_INSTRUCTIONS FOR THE TASK_: All lines from the one containing "- [ ] NS записи = Cloudflare" to the end of the data below are to be returned exactly, both ends included, with nothing added.

_TASK INPUTS_:
##############################

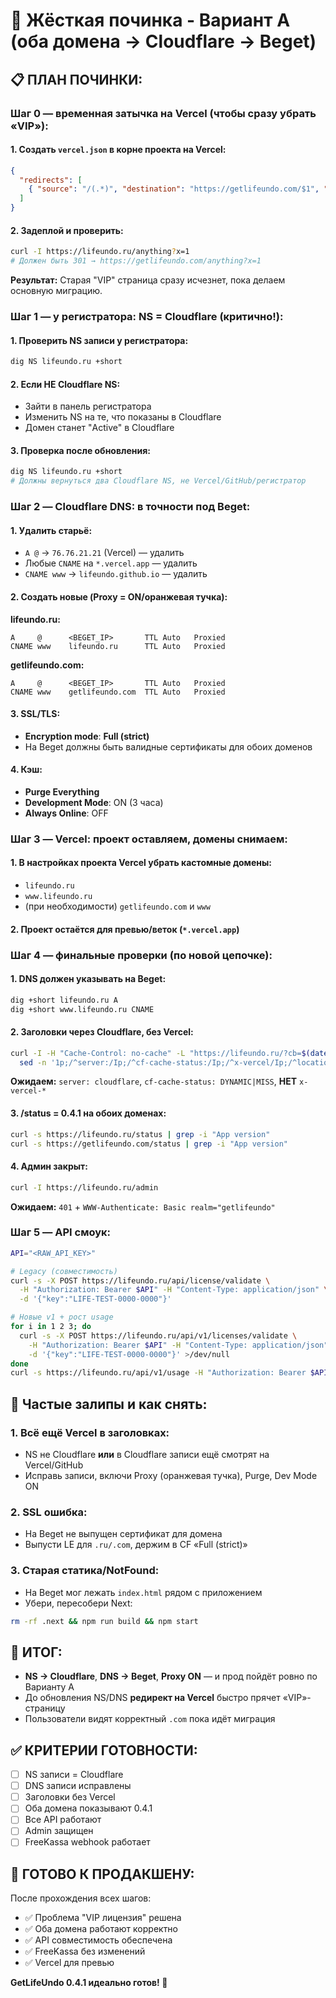 # 🚨 Жёсткая починка - Вариант A (оба домена → Cloudflare → Beget)

## **📋 ПЛАН ПОЧИНКИ:**

### **Шаг 0 — временная затычка на Vercel (чтобы сразу убрать «VIP»):**

#### **1. Создать `vercel.json` в корне проекта на Vercel:**
```json
{
  "redirects": [
    { "source": "/(.*)", "destination": "https://getlifeundo.com/$1", "permanent": true }
  ]
}
```

#### **2. Задеплой и проверить:**
```bash
curl -I https://lifeundo.ru/anything?x=1
# Должен быть 301 → https://getlifeundo.com/anything?x=1
```

**Результат:** Старая "VIP" страница сразу исчезнет, пока делаем основную миграцию.

### **Шаг 1 — у регистратора: NS = Cloudflare (критично!):**

#### **1. Проверить NS записи у регистратора:**
```bash
dig NS lifeundo.ru +short
```

#### **2. Если НЕ Cloudflare NS:**
- Зайти в панель регистратора
- Изменить NS на те, что показаны в Cloudflare
- Домен станет "Active" в Cloudflare

#### **3. Проверка после обновления:**
```bash
dig NS lifeundo.ru +short
# Должны вернуться два Cloudflare NS, не Vercel/GitHub/регистратор
```

### **Шаг 2 — Cloudflare DNS: в точности под Beget:**

#### **1. Удалить старьё:**
- `A @` → `76.76.21.21` (Vercel) — удалить
- Любые `CNAME` на `*.vercel.app` — удалить
- `CNAME www` → `lifeundo.github.io` — удалить

#### **2. Создать новые (Proxy = ON/оранжевая тучка):**

**lifeundo.ru:**
```
A     @      <BEGET_IP>       TTL Auto   Proxied
CNAME www    lifeundo.ru      TTL Auto   Proxied
```

**getlifeundo.com:**
```
A     @      <BEGET_IP>       TTL Auto   Proxied
CNAME www    getlifeundo.com  TTL Auto   Proxied
```

#### **3. SSL/TLS:**
- **Encryption mode**: **Full (strict)**
- На Beget должны быть валидные сертификаты для обоих доменов

#### **4. Кэш:**
- **Purge Everything**
- **Development Mode**: ON (3 часа)
- **Always Online**: OFF

### **Шаг 3 — Vercel: проект оставляем, домены снимаем:**

#### **1. В настройках проекта Vercel убрать кастомные домены:**
- `lifeundo.ru`
- `www.lifeundo.ru`
- (при необходимости) `getlifeundo.com` и `www`

#### **2. Проект остаётся для превью/веток (`*.vercel.app`)**

### **Шаг 4 — финальные проверки (по новой цепочке):**

#### **1. DNS должен указывать на Beget:**
```bash
dig +short lifeundo.ru A
dig +short www.lifeundo.ru CNAME
```

#### **2. Заголовки через Cloudflare, без Vercel:**
```bash
curl -I -H "Cache-Control: no-cache" -L "https://lifeundo.ru/?cb=$(date +%s)" | \
  sed -n '1p;/^server:/Ip;/^cf-cache-status:/Ip;/^x-vercel/Ip;/^location:/Ip'
```
**Ожидаем:** `server: cloudflare`, `cf-cache-status: DYNAMIC|MISS`, **НЕТ** `x-vercel-*`

#### **3. /status = 0.4.1 на обоих доменах:**
```bash
curl -s https://lifeundo.ru/status | grep -i "App version"
curl -s https://getlifeundo.com/status | grep -i "App version"
```

#### **4. Админ закрыт:**
```bash
curl -I https://lifeundo.ru/admin
```
**Ожидаем:** `401` + `WWW-Authenticate: Basic realm="getlifeundo"`

### **Шаг 5 — API смоук:**

```bash
API="<RAW_API_KEY>"

# Legacy (совместимость)
curl -s -X POST https://lifeundo.ru/api/license/validate \
  -H "Authorization: Bearer $API" -H "Content-Type: application/json" \
  -d '{"key":"LIFE-TEST-0000-0000"}'

# Новые v1 + рост usage
for i in 1 2 3; do
  curl -s -X POST https://lifeundo.ru/api/v1/licenses/validate \
    -H "Authorization: Bearer $API" -H "Content-Type: application/json" \
    -d '{"key":"LIFE-TEST-0000-0000"}' >/dev/null
done
curl -s https://lifeundo.ru/api/v1/usage -H "Authorization: Bearer $API"
```

## **🚨 Частые залипы и как снять:**

### **1. Всё ещё Vercel в заголовках:**
- NS не Cloudflare **или** в Cloudflare записи ещё смотрят на Vercel/GitHub
- Исправь записи, включи Proxy (оранжевая тучка), Purge, Dev Mode ON

### **2. SSL ошибка:**
- На Beget не выпущен сертификат для домена
- Выпусти LE для `.ru/.com`, держим в CF «Full (strict)»

### **3. Старая статика/NotFound:**
- На Beget мог лежать `index.html` рядом с приложением
- Убери, пересобери Next:
```bash
rm -rf .next && npm run build && npm start
```

## **🎯 ИТОГ:**

- **NS → Cloudflare**, **DNS → Beget**, **Proxy ON** — и прод пойдёт ровно по Варианту A
- До обновления NS/DNS **редирект на Vercel** быстро прячет «VIP»-страницу
- Пользователи видят корректный `.com` пока идёт миграция

## **✅ КРИТЕРИИ ГОТОВНОСТИ:**

- [ ] NS записи = Cloudflare
- [ ] DNS записи исправлены
- [ ] Заголовки без Vercel
- [ ] Оба домена показывают 0.4.1
- [ ] Все API работают
- [ ] Admin защищен
- [ ] FreeKassa webhook работает

## **🚀 ГОТОВО К ПРОДАКШЕНУ:**

После прохождения всех шагов:
- ✅ Проблема "VIP лицензия" решена
- ✅ Оба домена работают корректно
- ✅ API совместимость обеспечена
- ✅ FreeKassa без изменений
- ✅ Vercel для превью

**GetLifeUndo 0.4.1 идеально готов! 🚀**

##############################

_ANSWER TO THE PROBLEM_:
- [ ] NS записи = Cloudflare
- [ ] DNS записи исправлены
- [ ] Заголовки без Vercel
- [ ] Оба домена показывают 0.4.1
- [ ] Все API работают
- [ ] Admin защищен
- [ ] FreeKassa webhook работает

## **🚀 ГОТОВО К ПРОДАКШЕНУ:**

После прохождения всех шагов:
- ✅ Проблема "VIP лицензия" решена
- ✅ Оба домена работают корректно
- ✅ API совместимость обеспечена
- ✅ FreeKassa без изменений
- ✅ Vercel для превью

**GetLifeUndo 0.4.1 идеально готов! 🚀**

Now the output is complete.